■ **Required action**:
In the records below, which lines include "nearrow"? Copy them.

▬▬▬▬▬▬▬▬▬▬

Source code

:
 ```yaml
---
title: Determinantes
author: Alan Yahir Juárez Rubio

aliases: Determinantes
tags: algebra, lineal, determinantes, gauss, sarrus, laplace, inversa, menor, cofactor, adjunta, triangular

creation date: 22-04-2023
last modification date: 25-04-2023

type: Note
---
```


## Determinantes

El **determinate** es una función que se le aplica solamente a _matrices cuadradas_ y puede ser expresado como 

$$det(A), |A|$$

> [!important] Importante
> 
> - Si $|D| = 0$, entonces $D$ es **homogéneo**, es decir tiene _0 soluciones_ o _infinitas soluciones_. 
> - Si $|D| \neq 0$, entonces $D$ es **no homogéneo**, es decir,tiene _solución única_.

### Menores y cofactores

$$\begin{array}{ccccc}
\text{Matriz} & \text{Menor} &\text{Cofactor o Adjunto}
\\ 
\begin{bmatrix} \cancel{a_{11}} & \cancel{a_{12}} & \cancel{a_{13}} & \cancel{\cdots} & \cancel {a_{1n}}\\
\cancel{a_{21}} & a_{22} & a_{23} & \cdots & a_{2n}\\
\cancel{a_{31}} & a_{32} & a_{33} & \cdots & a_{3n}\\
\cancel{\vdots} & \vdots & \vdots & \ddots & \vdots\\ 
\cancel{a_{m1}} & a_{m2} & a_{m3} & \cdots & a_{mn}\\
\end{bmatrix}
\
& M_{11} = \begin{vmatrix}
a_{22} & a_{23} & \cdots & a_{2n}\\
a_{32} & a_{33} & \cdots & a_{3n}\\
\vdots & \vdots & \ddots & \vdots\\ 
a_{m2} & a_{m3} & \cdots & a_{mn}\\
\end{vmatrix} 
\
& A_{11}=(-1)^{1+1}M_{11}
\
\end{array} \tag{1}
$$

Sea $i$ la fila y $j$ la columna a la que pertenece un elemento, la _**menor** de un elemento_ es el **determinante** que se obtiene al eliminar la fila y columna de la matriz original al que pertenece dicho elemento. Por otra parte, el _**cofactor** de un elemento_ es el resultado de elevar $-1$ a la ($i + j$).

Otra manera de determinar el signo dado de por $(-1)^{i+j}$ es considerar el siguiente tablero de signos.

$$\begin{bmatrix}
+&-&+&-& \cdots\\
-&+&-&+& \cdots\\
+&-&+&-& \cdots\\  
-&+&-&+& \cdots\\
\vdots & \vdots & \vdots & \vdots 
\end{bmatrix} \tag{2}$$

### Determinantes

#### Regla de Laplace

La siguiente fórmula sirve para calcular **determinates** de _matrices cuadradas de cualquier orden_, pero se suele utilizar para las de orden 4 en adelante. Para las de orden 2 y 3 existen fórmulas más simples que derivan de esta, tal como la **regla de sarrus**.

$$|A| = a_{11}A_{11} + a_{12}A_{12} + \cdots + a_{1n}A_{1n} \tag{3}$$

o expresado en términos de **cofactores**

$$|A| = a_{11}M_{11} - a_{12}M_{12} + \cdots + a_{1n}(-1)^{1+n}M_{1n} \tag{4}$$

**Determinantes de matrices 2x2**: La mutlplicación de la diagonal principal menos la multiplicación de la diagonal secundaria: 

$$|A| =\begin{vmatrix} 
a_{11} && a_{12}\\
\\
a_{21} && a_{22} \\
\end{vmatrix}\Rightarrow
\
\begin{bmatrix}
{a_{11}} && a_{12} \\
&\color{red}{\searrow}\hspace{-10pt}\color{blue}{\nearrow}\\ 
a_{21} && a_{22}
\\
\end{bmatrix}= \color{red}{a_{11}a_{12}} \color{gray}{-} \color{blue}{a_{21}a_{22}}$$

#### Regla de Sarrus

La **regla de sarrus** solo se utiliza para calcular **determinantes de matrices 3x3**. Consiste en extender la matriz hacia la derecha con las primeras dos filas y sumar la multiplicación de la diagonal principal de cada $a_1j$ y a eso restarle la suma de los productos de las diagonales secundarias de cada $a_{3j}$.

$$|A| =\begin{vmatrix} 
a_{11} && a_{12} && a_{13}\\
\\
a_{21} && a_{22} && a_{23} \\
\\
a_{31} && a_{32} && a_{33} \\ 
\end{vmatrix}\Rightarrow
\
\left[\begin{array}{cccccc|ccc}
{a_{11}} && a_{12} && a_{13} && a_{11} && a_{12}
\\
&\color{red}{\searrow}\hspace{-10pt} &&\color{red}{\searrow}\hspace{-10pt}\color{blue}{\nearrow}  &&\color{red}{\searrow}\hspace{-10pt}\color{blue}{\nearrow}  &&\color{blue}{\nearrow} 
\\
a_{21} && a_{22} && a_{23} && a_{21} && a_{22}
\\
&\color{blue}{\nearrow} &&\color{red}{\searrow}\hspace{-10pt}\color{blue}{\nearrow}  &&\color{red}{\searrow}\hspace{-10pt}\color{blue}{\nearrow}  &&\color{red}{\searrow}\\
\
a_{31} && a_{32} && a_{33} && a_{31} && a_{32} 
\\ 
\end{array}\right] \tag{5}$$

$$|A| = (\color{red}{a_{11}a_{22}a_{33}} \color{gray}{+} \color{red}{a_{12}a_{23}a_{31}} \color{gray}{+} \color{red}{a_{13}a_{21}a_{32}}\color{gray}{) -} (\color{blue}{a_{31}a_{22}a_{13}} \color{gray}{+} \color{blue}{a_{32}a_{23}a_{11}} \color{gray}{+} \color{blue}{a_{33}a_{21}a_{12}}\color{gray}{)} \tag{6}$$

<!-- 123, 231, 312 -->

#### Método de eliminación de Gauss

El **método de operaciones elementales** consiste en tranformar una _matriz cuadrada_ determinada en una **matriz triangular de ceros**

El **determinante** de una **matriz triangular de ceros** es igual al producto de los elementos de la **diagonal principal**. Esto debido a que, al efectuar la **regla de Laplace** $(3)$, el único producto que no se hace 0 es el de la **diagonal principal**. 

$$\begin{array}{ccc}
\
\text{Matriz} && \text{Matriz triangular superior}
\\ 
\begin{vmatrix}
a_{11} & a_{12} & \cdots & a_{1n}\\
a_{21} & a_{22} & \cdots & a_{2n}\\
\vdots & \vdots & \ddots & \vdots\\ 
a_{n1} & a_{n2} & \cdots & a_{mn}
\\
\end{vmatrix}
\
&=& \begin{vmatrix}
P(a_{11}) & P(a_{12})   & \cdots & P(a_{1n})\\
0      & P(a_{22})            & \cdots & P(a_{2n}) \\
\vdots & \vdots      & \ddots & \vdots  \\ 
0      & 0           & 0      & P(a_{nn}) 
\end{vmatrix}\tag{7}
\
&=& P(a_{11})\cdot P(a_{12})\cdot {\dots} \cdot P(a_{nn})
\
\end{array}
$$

▬▬▬▬▬▬▬▬▬▬

■ **The completed task**:
&\color{red}{\searrow}\hspace{-10pt}\color{blue}{\nearrow}\\ 
&\color{red}{\searrow}\hspace{-10pt} &&\color{red}{\searrow}\hspace{-10pt}\color{blue}{\nearrow}  &&\color{red}{\searrow}\hspace{-10pt}\color{blue}{\nearrow}  &&\color{blue}{\nearrow} 
&\color{blue}{\nearrow} &&\color{red}{\searrow}\hspace{-10pt}\color{blue}{\nearrow}  &&\color{red}{\searrow}\hspace{-10pt}\color{blue}{\nearrow}  &&\color{red}{\searrow}\\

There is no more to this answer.